My work is going opposite direction unfortunately we are starting to use
Hadoop makes it quite difficult to do things "outside of the database" there
is just too much data to work with locally.

------
tkt
For installation of Jupyter, Anaconda works well across all platforms, even
most slightly older OSes.

[http://jupyter.readthedocs.io/en/latest/install.html](http://jupyter.readthedocs.io/en/latest/install.html)

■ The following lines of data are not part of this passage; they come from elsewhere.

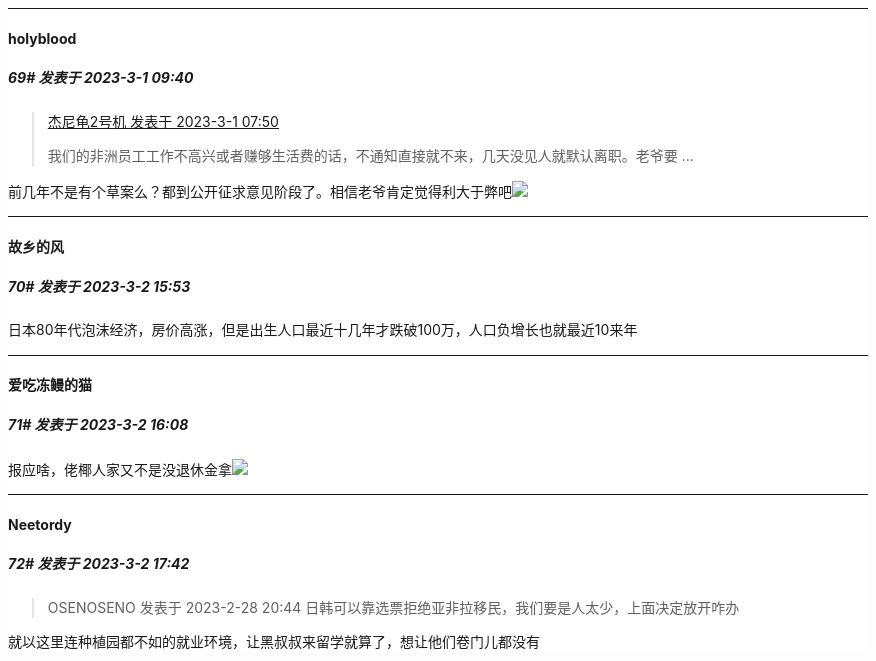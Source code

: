
*****

####  holyblood  
##### 69#       发表于 2023-3-1 09:40

<blockquote><a href="httphttps://bbs.saraba1st.com/2b/forum.php?mod=redirect&amp;goto=findpost&amp;pid=59922851&amp;ptid=2121763" target="_blank">杰尼龟2号机 发表于 2023-3-1 07:50</a>

我们的非洲员工工作不高兴或者赚够生活费的话，不通知直接就不来，几天没见人就默认离职。老爷要 ...</blockquote>
前几年不是有个草案么？都到公开征求意见阶段了。相信老爷肯定觉得利大于弊吧<img src="https://static.saraba1st.com/image/smiley/face2017/245.png" referrerpolicy="no-referrer">


*****

####  故乡的风  
##### 70#       发表于 2023-3-2 15:53

日本80年代泡沫经济，房价高涨，但是出生人口最近十几年才跌破100万，人口负增长也就最近10来年


*****

####  爱吃冻鳗的猫  
##### 71#       发表于 2023-3-2 16:08

报应啥，佬椰人家又不是没退休金拿<img src="https://static.saraba1st.com/image/smiley/face2017/020.png" referrerpolicy="no-referrer">


*****

####  Neetordy  
##### 72#       发表于 2023-3-2 17:42

<blockquote>OSENOSENO 发表于 2023-2-28 20:44
日韩可以靠选票拒绝亚非拉移民，我们要是人太少，上面决定放开咋办</blockquote>
就以这里连种植园都不如的就业环境，让黑叔叔来留学就算了，想让他们卷门儿都没有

It does work better for people to install Jupyter with Anaconda, rather than
use virtual environments, because there's not the overhead of also having to
learn about virtual environments. People tend to think of them as just
associated with the class and don't use them as much for their own work
outside of the workshop or course.

------
flyaway
I spend about 8 months of the year teaching pandas to journalism students, and
it's a wild ride! Despite some of the iffy syntax and pandas' seeming
inability to standardize parameter names, the students seem to grok the
workflow much more quickly than wrangling lists and dictionaries in the
"normal" world of Python.

I know everyone loves the reproducibility Notebooks supposedly bring to the
table, but without a doubt my favorite part is the ability to export super-
unattractive matplotlib charts as PDF, clean them up in Illustrator, and
suddenly find yourself with publication-quality graphics. Knowing you're
producing something more than just some numbers to toss in a story can be a
strong sell to a lot of folks.

------
thearn4
I really like Jupyter, but somehow I'm not in love with it. Like, every time I
fire it up to use it for quick data analysis, I seem to inevitably end up back
in sublime + bash, sending plots to disk. Am I the odd one out?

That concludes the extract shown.